Records for this task:
::::

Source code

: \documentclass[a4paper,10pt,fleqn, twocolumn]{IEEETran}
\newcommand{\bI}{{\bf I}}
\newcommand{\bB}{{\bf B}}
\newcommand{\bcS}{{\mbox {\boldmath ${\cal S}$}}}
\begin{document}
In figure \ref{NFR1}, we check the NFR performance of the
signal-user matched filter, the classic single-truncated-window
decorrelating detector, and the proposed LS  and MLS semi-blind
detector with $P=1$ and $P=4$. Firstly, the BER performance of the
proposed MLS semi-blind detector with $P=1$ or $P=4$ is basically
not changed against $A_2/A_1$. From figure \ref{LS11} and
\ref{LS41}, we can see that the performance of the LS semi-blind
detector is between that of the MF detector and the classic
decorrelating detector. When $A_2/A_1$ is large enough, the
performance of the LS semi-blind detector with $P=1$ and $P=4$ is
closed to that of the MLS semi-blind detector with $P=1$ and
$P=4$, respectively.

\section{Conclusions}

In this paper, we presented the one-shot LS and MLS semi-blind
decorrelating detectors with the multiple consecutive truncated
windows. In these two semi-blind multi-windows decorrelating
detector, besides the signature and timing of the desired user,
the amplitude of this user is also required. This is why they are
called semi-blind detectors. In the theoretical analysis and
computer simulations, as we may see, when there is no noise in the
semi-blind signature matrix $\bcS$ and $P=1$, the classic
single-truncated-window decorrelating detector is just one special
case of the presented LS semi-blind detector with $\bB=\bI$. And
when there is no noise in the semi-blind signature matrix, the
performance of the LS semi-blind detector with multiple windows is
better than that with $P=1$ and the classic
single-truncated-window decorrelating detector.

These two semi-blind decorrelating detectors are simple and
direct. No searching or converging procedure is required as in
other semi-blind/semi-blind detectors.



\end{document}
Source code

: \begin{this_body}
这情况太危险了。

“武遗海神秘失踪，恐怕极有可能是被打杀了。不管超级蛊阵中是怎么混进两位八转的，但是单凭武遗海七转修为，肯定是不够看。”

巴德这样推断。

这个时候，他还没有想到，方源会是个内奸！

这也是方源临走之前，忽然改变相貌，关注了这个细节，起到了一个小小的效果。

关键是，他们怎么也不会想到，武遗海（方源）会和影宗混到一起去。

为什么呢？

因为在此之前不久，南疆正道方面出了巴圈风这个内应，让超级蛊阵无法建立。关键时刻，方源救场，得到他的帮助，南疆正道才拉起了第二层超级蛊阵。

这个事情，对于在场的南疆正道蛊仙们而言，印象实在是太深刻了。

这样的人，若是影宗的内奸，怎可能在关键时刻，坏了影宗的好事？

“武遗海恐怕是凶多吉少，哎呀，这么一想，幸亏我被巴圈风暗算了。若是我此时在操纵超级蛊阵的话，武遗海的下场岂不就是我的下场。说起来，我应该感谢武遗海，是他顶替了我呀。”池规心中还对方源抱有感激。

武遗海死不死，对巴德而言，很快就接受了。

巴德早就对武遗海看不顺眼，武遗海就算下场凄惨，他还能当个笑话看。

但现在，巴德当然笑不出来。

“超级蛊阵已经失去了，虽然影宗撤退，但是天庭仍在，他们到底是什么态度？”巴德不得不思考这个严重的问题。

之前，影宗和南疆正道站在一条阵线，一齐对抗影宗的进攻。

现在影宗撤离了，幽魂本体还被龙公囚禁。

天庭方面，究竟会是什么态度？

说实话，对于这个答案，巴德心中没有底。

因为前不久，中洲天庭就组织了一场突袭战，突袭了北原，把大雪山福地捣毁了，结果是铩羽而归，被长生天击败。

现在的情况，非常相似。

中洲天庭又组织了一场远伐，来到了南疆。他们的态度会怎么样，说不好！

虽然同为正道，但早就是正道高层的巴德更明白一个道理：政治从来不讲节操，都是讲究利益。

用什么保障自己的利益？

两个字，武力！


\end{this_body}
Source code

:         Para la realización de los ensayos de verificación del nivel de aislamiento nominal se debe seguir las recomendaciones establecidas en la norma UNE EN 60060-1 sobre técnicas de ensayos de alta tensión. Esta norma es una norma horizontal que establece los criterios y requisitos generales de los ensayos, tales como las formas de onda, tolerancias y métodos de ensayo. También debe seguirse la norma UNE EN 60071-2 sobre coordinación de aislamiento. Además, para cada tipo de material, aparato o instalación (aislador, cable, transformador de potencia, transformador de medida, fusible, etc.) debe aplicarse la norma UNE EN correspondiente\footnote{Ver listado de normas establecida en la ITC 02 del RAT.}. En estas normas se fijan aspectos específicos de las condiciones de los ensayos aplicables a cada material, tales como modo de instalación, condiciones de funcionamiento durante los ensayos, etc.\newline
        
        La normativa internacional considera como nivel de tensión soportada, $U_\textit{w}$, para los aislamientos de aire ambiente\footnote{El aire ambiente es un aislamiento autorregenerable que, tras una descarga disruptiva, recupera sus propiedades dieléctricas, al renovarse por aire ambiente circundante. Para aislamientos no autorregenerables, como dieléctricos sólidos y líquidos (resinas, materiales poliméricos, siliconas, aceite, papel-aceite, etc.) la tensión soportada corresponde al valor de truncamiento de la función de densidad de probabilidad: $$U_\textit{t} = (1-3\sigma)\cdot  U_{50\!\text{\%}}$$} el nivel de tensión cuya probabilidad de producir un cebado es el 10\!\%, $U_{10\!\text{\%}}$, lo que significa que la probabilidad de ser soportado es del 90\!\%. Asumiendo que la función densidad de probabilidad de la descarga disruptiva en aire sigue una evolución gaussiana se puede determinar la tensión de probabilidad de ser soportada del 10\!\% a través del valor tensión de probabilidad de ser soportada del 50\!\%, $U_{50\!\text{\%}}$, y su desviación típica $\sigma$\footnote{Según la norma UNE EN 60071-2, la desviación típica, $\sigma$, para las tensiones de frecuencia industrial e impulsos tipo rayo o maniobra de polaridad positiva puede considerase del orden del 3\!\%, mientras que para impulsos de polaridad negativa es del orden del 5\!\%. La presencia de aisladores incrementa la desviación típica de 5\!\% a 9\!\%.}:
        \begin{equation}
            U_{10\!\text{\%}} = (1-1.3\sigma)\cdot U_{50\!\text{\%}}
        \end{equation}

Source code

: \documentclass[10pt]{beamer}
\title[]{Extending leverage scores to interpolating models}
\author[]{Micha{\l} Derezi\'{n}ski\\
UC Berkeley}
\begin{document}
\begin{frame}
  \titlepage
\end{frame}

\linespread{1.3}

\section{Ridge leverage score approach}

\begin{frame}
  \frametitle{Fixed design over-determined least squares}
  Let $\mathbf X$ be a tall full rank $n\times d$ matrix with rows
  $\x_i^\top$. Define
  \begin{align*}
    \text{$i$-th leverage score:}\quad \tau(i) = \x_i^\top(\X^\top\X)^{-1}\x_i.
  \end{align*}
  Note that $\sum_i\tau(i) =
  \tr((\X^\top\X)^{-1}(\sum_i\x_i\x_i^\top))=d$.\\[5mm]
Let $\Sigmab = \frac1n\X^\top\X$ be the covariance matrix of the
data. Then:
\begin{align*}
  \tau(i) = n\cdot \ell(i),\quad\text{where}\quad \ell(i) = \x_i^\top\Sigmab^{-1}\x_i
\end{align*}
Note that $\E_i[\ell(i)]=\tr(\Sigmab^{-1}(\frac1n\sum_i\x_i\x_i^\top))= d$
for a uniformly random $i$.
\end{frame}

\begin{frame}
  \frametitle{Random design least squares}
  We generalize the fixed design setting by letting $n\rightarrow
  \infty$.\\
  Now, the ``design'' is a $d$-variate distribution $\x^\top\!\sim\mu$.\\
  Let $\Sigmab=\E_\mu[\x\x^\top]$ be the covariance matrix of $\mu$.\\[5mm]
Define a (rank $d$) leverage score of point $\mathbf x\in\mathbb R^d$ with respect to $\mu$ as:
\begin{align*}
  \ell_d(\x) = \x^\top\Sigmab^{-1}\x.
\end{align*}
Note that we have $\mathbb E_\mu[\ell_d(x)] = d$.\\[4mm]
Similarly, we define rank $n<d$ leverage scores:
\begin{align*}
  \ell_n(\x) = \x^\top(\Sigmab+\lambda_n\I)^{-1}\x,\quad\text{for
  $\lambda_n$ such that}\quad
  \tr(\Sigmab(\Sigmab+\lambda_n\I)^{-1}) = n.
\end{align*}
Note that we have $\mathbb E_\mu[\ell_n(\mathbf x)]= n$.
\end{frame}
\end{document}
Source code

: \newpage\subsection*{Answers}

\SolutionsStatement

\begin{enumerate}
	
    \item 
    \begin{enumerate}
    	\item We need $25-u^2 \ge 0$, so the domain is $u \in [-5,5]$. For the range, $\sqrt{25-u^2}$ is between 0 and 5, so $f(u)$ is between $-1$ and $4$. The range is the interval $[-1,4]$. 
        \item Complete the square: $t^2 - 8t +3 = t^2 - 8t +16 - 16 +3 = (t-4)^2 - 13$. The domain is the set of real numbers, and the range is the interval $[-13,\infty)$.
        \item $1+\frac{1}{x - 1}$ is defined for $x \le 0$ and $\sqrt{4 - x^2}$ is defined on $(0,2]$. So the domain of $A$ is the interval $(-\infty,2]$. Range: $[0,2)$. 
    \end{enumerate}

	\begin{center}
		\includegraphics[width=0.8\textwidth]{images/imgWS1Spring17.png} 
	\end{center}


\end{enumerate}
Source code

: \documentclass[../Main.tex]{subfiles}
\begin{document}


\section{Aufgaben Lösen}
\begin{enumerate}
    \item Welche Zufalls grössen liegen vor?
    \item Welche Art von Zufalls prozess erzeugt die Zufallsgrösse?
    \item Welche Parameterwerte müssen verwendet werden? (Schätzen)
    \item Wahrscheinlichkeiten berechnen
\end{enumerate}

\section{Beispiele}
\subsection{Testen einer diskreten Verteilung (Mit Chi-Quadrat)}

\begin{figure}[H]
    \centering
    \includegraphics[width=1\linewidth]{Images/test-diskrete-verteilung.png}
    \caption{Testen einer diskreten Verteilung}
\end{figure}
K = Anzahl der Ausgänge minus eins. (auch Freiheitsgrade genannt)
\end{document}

::::

The task:
If a line in the entries above contains "signature", report it.

Answer below:
detector, besides the signature and timing of the desired user,
semi-blind signature matrix $\bcS$ and $P=1$, the classic
when there is no noise in the semi-blind signature matrix, the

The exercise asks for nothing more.